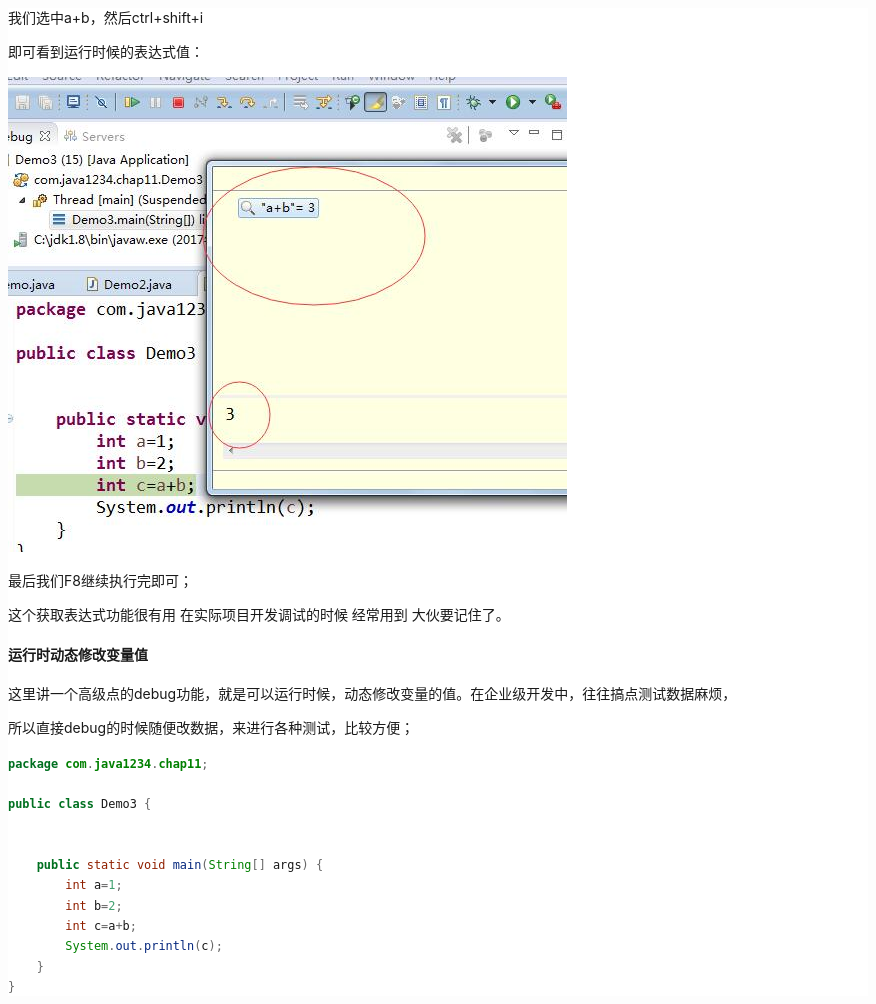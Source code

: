

我们选中a+b，然后ctrl+shift+i

即可看到运行时候的表达式值：

![QQé´îæµ20170113162858.jpg](assets/1484296146041040618.jpg)



最后我们F8继续执行完即可；



这个获取表达式功能很有用 在实际项目开发调试的时候 经常用到 大伙要记住了。



#### 运行时动态修改变量值



这里讲一个高级点的debug功能，就是可以运行时候，动态修改变量的值。在企业级开发中，往往搞点测试数据麻烦，

所以直接debug的时候随便改数据，来进行各种测试，比较方便；

```java
package com.java1234.chap11;
 
public class Demo3 {
 
 
    public static void main(String[] args) {
        int a=1;
        int b=2;
        int c=a+b;
        System.out.println(c);
    }
}
```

■ **WHAT YOU SHOULD DO**: Across the listing above, state how many lines include the word "public", with nothing but the number in reply.

■ **RESPONSE**: 2